RECORDS SHOWN

**********

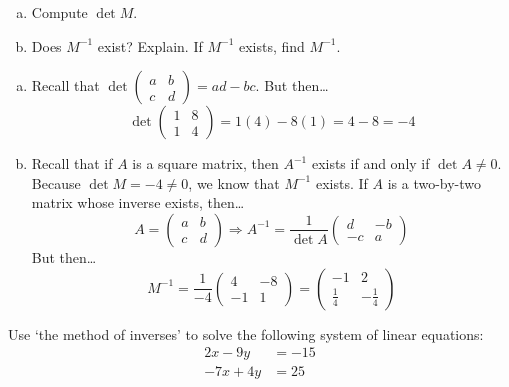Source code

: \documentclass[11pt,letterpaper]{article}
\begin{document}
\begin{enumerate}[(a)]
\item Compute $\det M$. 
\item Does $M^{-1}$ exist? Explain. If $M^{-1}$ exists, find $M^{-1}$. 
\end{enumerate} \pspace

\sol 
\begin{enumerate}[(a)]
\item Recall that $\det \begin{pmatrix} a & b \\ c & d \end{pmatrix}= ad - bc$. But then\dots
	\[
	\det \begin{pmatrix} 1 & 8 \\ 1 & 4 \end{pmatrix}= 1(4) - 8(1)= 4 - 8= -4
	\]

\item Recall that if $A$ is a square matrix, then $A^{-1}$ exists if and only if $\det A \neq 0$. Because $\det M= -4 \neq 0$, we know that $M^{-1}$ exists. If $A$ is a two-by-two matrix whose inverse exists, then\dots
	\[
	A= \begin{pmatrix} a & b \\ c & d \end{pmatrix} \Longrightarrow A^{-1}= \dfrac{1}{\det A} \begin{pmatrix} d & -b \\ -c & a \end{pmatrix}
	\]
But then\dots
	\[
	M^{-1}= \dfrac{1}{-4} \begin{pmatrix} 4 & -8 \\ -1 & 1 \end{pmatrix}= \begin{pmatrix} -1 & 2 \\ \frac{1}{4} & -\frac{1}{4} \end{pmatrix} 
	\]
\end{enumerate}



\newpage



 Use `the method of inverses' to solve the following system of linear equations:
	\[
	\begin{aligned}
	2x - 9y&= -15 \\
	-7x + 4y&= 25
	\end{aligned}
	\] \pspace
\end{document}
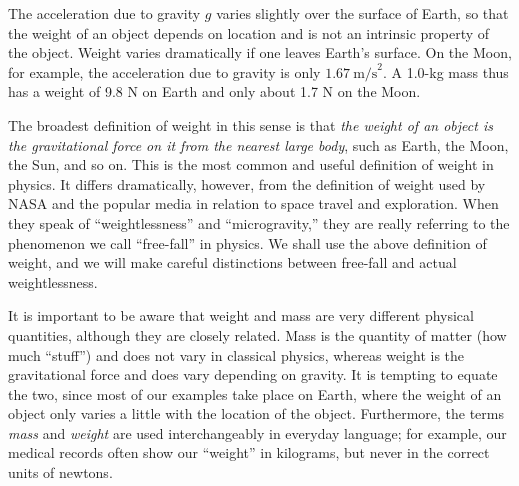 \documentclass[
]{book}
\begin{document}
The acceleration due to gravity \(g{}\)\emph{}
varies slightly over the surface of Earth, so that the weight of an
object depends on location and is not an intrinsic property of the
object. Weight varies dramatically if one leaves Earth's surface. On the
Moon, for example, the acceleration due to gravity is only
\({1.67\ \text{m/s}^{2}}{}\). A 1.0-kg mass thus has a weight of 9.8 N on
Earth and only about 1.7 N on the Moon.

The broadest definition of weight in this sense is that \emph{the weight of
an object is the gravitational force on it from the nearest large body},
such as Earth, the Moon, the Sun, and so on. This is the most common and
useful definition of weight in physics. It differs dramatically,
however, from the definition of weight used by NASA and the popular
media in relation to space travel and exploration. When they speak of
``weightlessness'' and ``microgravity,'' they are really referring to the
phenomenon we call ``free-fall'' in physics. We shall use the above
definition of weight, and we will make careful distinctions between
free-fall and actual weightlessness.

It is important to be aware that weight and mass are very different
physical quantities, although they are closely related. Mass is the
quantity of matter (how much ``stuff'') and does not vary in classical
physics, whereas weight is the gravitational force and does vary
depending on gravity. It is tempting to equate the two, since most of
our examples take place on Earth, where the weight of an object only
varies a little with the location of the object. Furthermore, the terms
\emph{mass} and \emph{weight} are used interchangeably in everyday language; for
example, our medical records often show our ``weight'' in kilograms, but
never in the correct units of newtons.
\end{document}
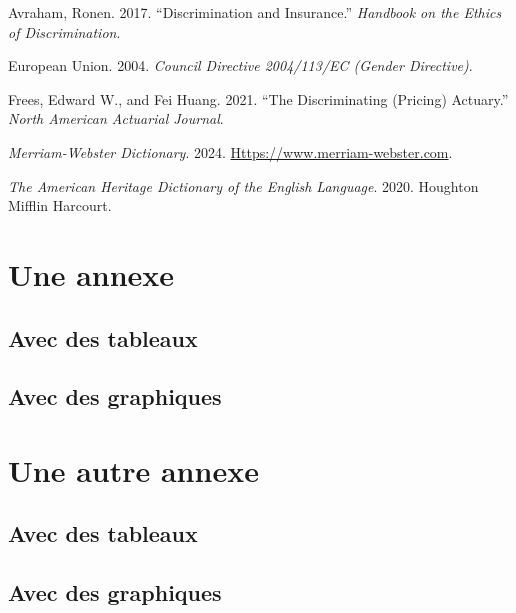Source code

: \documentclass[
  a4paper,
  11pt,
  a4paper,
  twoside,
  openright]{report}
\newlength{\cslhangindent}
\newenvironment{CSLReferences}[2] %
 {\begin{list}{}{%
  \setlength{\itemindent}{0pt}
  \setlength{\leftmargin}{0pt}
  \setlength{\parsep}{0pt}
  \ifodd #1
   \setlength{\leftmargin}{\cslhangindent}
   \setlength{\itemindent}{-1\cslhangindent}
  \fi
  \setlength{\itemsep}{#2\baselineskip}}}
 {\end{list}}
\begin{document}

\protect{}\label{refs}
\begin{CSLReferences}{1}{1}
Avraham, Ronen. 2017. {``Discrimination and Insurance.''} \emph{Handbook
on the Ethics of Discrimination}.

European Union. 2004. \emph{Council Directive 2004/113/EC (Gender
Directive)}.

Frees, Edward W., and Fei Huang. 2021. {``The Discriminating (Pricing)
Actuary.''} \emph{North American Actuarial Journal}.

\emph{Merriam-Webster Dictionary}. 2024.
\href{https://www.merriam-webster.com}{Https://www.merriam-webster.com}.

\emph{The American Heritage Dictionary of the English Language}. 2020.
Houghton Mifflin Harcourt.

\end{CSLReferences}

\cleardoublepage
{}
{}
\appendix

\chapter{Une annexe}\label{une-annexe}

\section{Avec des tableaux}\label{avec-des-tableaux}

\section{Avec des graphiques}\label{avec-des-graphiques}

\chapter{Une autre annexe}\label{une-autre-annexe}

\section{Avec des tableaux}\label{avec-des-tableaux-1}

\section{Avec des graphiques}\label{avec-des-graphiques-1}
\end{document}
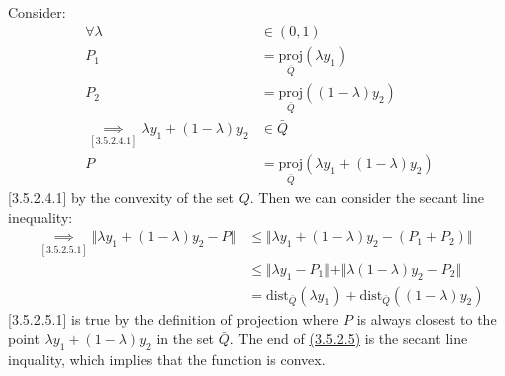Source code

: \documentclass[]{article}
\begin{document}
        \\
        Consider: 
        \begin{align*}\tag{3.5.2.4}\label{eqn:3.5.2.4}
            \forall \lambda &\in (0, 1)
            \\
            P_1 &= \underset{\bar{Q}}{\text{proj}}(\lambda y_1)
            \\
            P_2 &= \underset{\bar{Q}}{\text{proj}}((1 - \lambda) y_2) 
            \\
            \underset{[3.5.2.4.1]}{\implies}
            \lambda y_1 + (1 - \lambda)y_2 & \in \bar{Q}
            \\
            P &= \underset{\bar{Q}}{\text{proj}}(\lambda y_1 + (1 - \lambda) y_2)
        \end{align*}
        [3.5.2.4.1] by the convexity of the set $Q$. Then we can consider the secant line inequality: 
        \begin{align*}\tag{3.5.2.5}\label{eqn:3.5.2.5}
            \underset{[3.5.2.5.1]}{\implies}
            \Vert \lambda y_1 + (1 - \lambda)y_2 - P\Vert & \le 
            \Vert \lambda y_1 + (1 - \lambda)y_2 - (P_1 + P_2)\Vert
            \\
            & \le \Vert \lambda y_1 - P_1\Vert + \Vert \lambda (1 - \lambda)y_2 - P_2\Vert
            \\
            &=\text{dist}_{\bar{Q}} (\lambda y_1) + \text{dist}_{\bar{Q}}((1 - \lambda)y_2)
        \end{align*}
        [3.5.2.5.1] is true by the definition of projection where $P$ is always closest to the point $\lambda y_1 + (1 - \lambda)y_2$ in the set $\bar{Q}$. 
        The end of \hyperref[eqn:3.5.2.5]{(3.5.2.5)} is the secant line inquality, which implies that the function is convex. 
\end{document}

**********

TASK DIRECTIONS
Return the listing unchanged, but drop every picture.

ANSWER SECTION
Source code

: \documentclass[11pt,letterpaper]{article}
\begin{document}
\begin{enumerate}[(a)]
\item Compute $\det M$. 
\item Does $M^{-1}$ exist? Explain. If $M^{-1}$ exists, find $M^{-1}$. 
\end{enumerate} \pspace

\sol 
\begin{enumerate}[(a)]
\item Recall that $\det \begin{pmatrix} a & b \\ c & d \end{pmatrix}= ad - bc$. But then\dots
	\[
	\det \begin{pmatrix} 1 & 8 \\ 1 & 4 \end{pmatrix}= 1(4) - 8(1)= 4 - 8= -4
	\]

\item Recall that if $A$ is a square matrix, then $A^{-1}$ exists if and only if $\det A \neq 0$. Because $\det M= -4 \neq 0$, we know that $M^{-1}$ exists. If $A$ is a two-by-two matrix whose inverse exists, then\dots
	\[
	A= \begin{pmatrix} a & b \\ c & d \end{pmatrix} \Longrightarrow A^{-1}= \dfrac{1}{\det A} \begin{pmatrix} d & -b \\ -c & a \end{pmatrix}
	\]
But then\dots
	\[
	M^{-1}= \dfrac{1}{-4} \begin{pmatrix} 4 & -8 \\ -1 & 1 \end{pmatrix}= \begin{pmatrix} -1 & 2 \\ \frac{1}{4} & -\frac{1}{4} \end{pmatrix} 
	\]
\end{enumerate}



\newpage



 Use `the method of inverses' to solve the following system of linear equations:
	\[
	\begin{aligned}
	2x - 9y&= -15 \\
	-7x + 4y&= 25
	\end{aligned}
	\] \pspace
\end{document}
 \documentclass[
]{book}
\begin{document}
The acceleration due to gravity \(g{}\)\emph{}
varies slightly over the surface of Earth, so that the weight of an
object depends on location and is not an intrinsic property of the
object. Weight varies dramatically if one leaves Earth's surface. On the
Moon, for example, the acceleration due to gravity is only
\({1.67\ \text{m/s}^{2}}{}\). A 1.0-kg mass thus has a weight of 9.8 N on
Earth and only about 1.7 N on the Moon.

The broadest definition of weight in this sense is that \emph{the weight of
an object is the gravitational force on it from the nearest large body},
such as Earth, the Moon, the Sun, and so on. This is the most common and
useful definition of weight in physics. It differs dramatically,
however, from the definition of weight used by NASA and the popular
media in relation to space travel and exploration. When they speak of
``weightlessness'' and ``microgravity,'' they are really referring to the
phenomenon we call ``free-fall'' in physics. We shall use the above
definition of weight, and we will make careful distinctions between
free-fall and actual weightlessness.

It is important to be aware that weight and mass are very different
physical quantities, although they are closely related. Mass is the
quantity of matter (how much ``stuff'') and does not vary in classical
physics, whereas weight is the gravitational force and does vary
depending on gravity. It is tempting to equate the two, since most of
our examples take place on Earth, where the weight of an object only
varies a little with the location of the object. Furthermore, the terms
\emph{mass} and \emph{weight} are used interchangeably in everyday language; for
example, our medical records often show our ``weight'' in kilograms, but
never in the correct units of newtons.
\end{document}
Source code

: \documentclass[
  a4paper,
  11pt,
  a4paper,
  twoside,
  openright]{report}
\newlength{\cslhangindent}
\newenvironment{CSLReferences}[2] %
 {\begin{list}{}{%
  \setlength{\itemindent}{0pt}
  \setlength{\leftmargin}{0pt}
  \setlength{\parsep}{0pt}
  \ifodd #1
   \setlength{\leftmargin}{\cslhangindent}
   \setlength{\itemindent}{-1\cslhangindent}
  \fi
  \setlength{\itemsep}{#2\baselineskip}}}
 {\end{list}}
\begin{document}

\protect{}\label{refs}
\begin{CSLReferences}{1}{1}
Avraham, Ronen. 2017. {``Discrimination and Insurance.''} \emph{Handbook
on the Ethics of Discrimination}.

European Union. 2004. \emph{Council Directive 2004/113/EC (Gender
Directive)}.

Frees, Edward W., and Fei Huang. 2021. {``The Discriminating (Pricing)
Actuary.''} \emph{North American Actuarial Journal}.

\emph{Merriam-Webster Dictionary}. 2024.
\href{https://www.merriam-webster.com}{Https://www.merriam-webster.com}.

\emph{The American Heritage Dictionary of the English Language}. 2020.
Houghton Mifflin Harcourt.

\end{CSLReferences}

\cleardoublepage
{}
{}
\appendix

\chapter{Une annexe}\label{une-annexe}

\section{Avec des tableaux}\label{avec-des-tableaux}

\section{Avec des graphiques}\label{avec-des-graphiques}

\chapter{Une autre annexe}\label{une-autre-annexe}

\section{Avec des tableaux}\label{avec-des-tableaux-1}

\section{Avec des graphiques}\label{avec-des-graphiques-1}
\end{document}
Source code

: \documentclass[]{article}
\begin{document}
        \\
        Consider: 
        \begin{align*}\tag{3.5.2.4}\label{eqn:3.5.2.4}
            \forall \lambda &\in (0, 1)
            \\
            P_1 &= \underset{\bar{Q}}{\text{proj}}(\lambda y_1)
            \\
            P_2 &= \underset{\bar{Q}}{\text{proj}}((1 - \lambda) y_2) 
            \\
            \underset{[3.5.2.4.1]}{\implies}
            \lambda y_1 + (1 - \lambda)y_2 & \in \bar{Q}
            \\
            P &= \underset{\bar{Q}}{\text{proj}}(\lambda y_1 + (1 - \lambda) y_2)
        \end{align*}
        [3.5.2.4.1] by the convexity of the set $Q$. Then we can consider the secant line inequality: 
        \begin{align*}\tag{3.5.2.5}\label{eqn:3.5.2.5}
            \underset{[3.5.2.5.1]}{\implies}
            \Vert \lambda y_1 + (1 - \lambda)y_2 - P\Vert & \le 
            \Vert \lambda y_1 + (1 - \lambda)y_2 - (P_1 + P_2)\Vert
            \\
            & \le \Vert \lambda y_1 - P_1\Vert + \Vert \lambda (1 - \lambda)y_2 - P_2\Vert
            \\
            &=\text{dist}_{\bar{Q}} (\lambda y_1) + \text{dist}_{\bar{Q}}((1 - \lambda)y_2)
        \end{align*}
        [3.5.2.5.1] is true by the definition of projection where $P$ is always closest to the point $\lambda y_1 + (1 - \lambda)y_2$ in the set $\bar{Q}$. 
        The end of \hyperref[eqn:3.5.2.5]{(3.5.2.5)} is the secant line inquality, which implies that the function is convex. 
\end{document}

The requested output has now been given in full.